What are they smoking? The current Supreme Court majority, the current
Congress, and the current administration all would doubtless describe
themselves as strict constructionists and states'-rights advocates. As
in, "The powers not delegated to the United States by the
Constitution, nor prohibited by it to the States, are reserved to the
States respectively, or to the people." That's the Tenth Amendment --
the final piece of polishing applied to the Constitution by the
Founding Fathers so as to ensure the proper degree of constructive
local autonomy.

So why is that twice now, since the beginning of the year, these
branches of government -- acting singly or in unison -- have gone out
of their way to flout that principle? The echoes have barely begun to
subside from the Schiavo case -- with its egregious congressional
override of the authority of Florida's courts, aided and abetted by
the Bush administration.

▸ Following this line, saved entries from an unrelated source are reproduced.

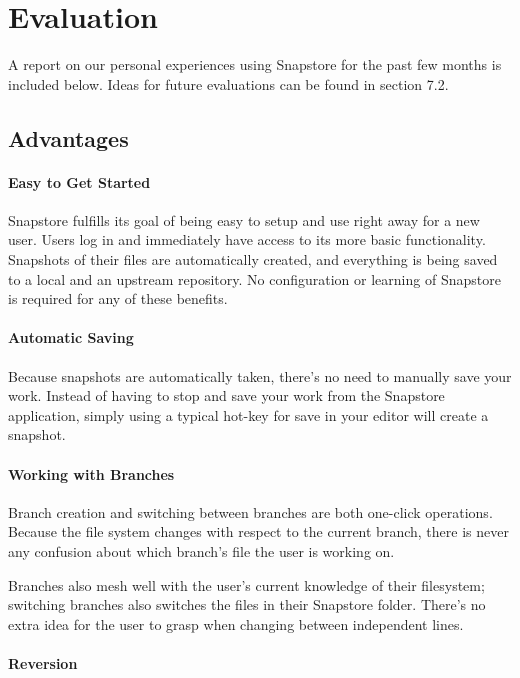\chapter{Evaluation}

A report on our personal experiences using Snapstore for the past few months is included below. Ideas for future evaluations can be found in section 7.2.

\section{Advantages}

\subsubsection{Easy to Get Started}

Snapstore fulfills its goal of being easy to setup and use right away for a new user. Users log in and immediately have access to its more basic functionality. Snapshots of their files are automatically created, and everything is being saved to a local and an upstream repository. No configuration or learning of Snapstore is required for any of these benefits. 

\subsubsection{Automatic Saving}

Because snapshots are automatically taken, there's no need to manually save your work. Instead of having to stop and save your work from the Snapstore application, simply using a typical hot-key for save in your editor will create a snapshot.

\subsubsection{Working with Branches}

Branch creation and switching between branches are both one-click operations. Because the file system changes with respect to the current branch, there is never any confusion about which branch's file the user is working on.

Branches also mesh well with the user's current knowledge of their filesystem; switching branches also switches the files in their Snapstore folder. There's no extra idea for the user to grasp when changing between independent lines. 

\subsubsection{Reversion}

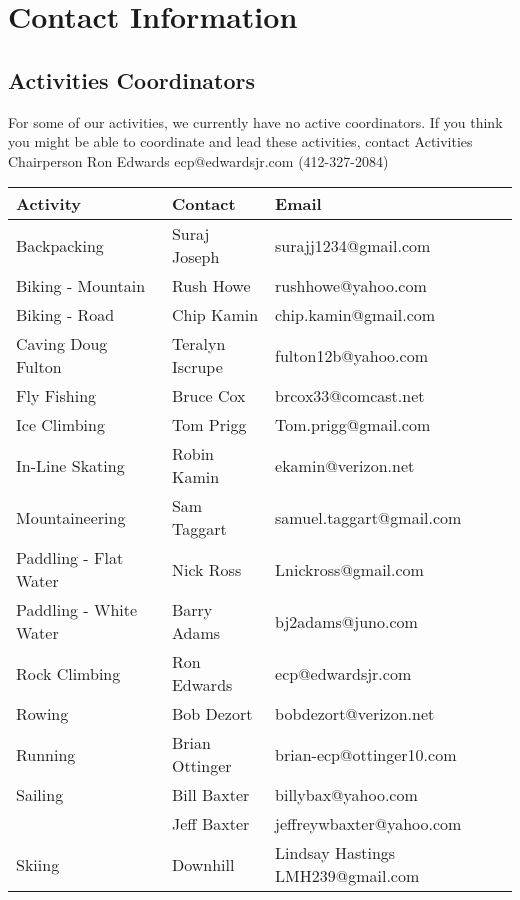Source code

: \documentclass[10pt,a4paper]{article}
\begin{document}
\pagebreak
\clearpage

\appendix

\section{Contact Information}

\subsection{Activities Coordinators}
For some of our activities, we currently have no active coordinators. If you think you might be able to coordinate
and lead these activities, contact Activities Chairperson Ron Edwards ecp@edwardsjr.com (412-327-2084)


\begin{center}
    \begin{tabular}{ | l | l | l | }
    \hline
    \textbf{Activity} & \textbf{Contact} & \textbf{Email} \\\hline
	Backpacking & Suraj Joseph & surajj1234@gmail.com \\ \hline
	Biking - Mountain & Rush Howe & rushhowe@yahoo.com \\ \hline
	Biking - Road & Chip Kamin & chip.kamin@gmail.com \\ \hline
    Caving Doug Fulton & Teralyn Iscrupe & fulton12b@yahoo.com\\ \hline
    Fly Fishing & Bruce Cox & brcox33@comcast.net\\ \hline
    Ice Climbing & Tom Prigg & Tom.prigg@gmail.com\\ \hline
    In-Line Skating & Robin Kamin & ekamin@verizon.net\\ \hline
    Mountaineering & Sam Taggart & samuel.taggart@gmail.com\\ \hline
    Paddling - Flat Water & Nick Ross & Lnickross@gmail.com\\ \hline
    Paddling - White Water & Barry Adams & bj2adams@juno.com\\ \hline
    Rock Climbing & Ron Edwards & ecp@edwardsjr.com\\ \hline
    Rowing & Bob Dezort & bobdezort@verizon.net\\ \hline
    Running & Brian Ottinger &  brian-ecp@ottinger10.com\\ \hline
    Sailing & Bill Baxter & billybax@yahoo.com\\ \hline
		   &  Jeff Baxter& jeffreywbaxter@yahoo.com\\ \hline
	Skiing & Downhill  &  Lindsay Hastings LMH239@gmail.com\\ \hline

\end{tabular}
\end{center}
\end{document}
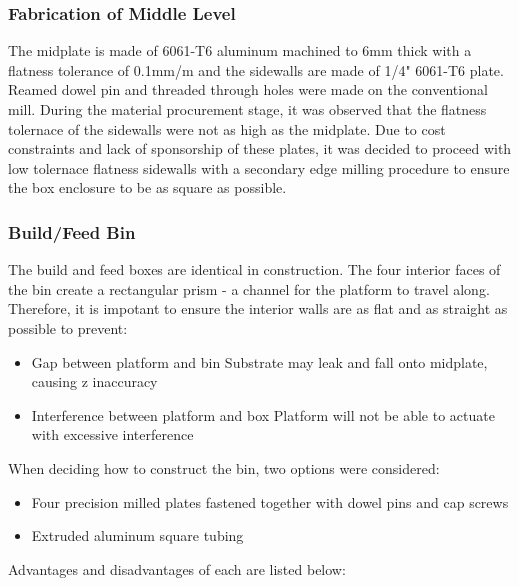 \documentclass[11pt]{article}
\begin{document}
\subsubsection {Fabrication of Middle Level}
The midplate is made of 6061-T6 aluminum machined to 6mm thick with a flatness tolerance of 0.1mm/m and the sidewalls are made of 1/4" 6061-T6 plate. Reamed dowel pin and threaded through holes were made on the conventional mill. During the material procurement stage, it was observed that the flatness tolernace of the sidewalls were not as high as the midplate. Due to cost constraints and lack of sponsorship of these plates, it was decided to proceed with low tolernace flatness sidewalls with a secondary edge milling procedure to ensure the box enclosure to be as square as possible.
\subsubsection {Build/Feed Bin}
The build and feed boxes are identical in construction. The four interior faces of the bin create a rectangular prism - a channel for the platform to travel along. Therefore, it is impotant to ensure the interior walls are as flat and as straight as possible to prevent:
\begin{itemize}
\item Gap between platform and bin
Substrate may leak and fall onto midplate, causing z inaccuracy
\item Interference between platform and box
Platform will not be able to actuate with excessive interference 
\end{itemize}

When deciding how to construct the bin, two options were considered:
\begin{itemize}
\item Four precision milled plates fastened together with dowel pins and cap screws
\item Extruded aluminum square tubing
\end{itemize}

Advantages and disadvantages of each are listed below:
\end{document}
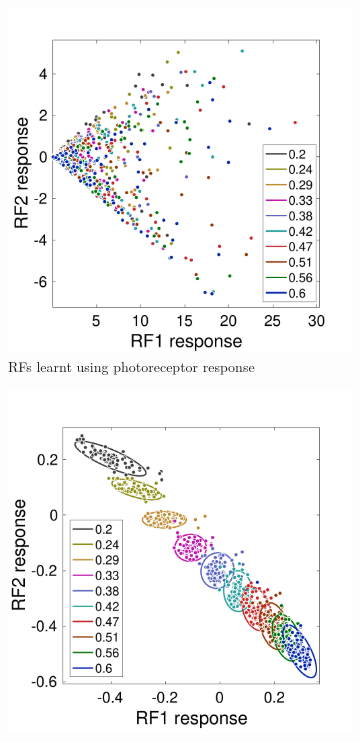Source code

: \documentclass{jov}
\begin{document}
\begin{figure}
\centering
    \begin{subfigure}[b]{0.3	 \textwidth}   
        \includegraphics[width=\textwidth]{../Figures/Figure11/Figure11_a.pdf}
        \caption{RFs learnt using photoreceptor response}
        \label{fig:isomerizationFails}
    \end{subfigure}
        \begin{subfigure}[b]{0.3 \textwidth}
        \includegraphics[width=\textwidth]{../Figures/Figure11/Figure11_b.pdf}

\end{subfigure}
\end{figure}
\end{document}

And now we have the other branch of
government, the Supreme Court itself, getting into the act of
deconstructing strict constructionism with its 6-3 decision imposing a
de facto federal veto on medical-marijuana legislation in the states.

What makes the court's ruling even more troubling is that, while it
doesn't invalidate outright the state laws in question, it fails to
provide any clue as to how such laws might be rewritten so as to stay
within bounds of the newly defined federal writ. Indeed, the decision
would make such good-faith efforts irrelevant. Eschewing the kind of
clear guidelines that characterized Roe v. Wade, Monday's ruling
merely says to the states: Do as you will; we'll override you as we
see fit.

Basically, what the court did was to classify the prescription of
marijuana not as a medical matter but as one having to do with
interstate commerce, relegating its control to the same
law-enforcement agencies -- the Drug Enforcement Administration, for
example -- that are currently charged with the interdiction of crack
cocaine. According to the federal Controlled Substance Act of 1970 --
rushed into passage during a time of reaction against the easy-riding
attitudes of the 1960s -- marijuana in whatever form and employed for
whatever purpose is illicit. So bring on the crime-busters!

Never mind that marijuana has proved in clinical trials, as well as in
actual practice, to be the only palliative to which a large number of
patients with a wide variety of serious ailments are responsive. The
most obvious way in which its efficacy has been demonstrated is as an
antidote to the hardships afflicting cancer patients undergoing
chemotherapy. What Monday's court decision does, unmistakably, is put
both the prescribing physician and the suffering granny who is using
the stuff in jurisdictions like California under a threat of
prosecution.

We don't know what the short-term remedy is to this state of affairs
- -- short of hoping that the federal oversight agencies, whose scope in
the matter is now both arbitrary and absolute, exercise a proper
degree of restraint and caution.

In the long term, Monday's decision makes as good an argument as any
for continued vigilance -- both indirectly, as voters, and directly,
as duly elected representatives of the people -- over future
appointments to the federal judiciary.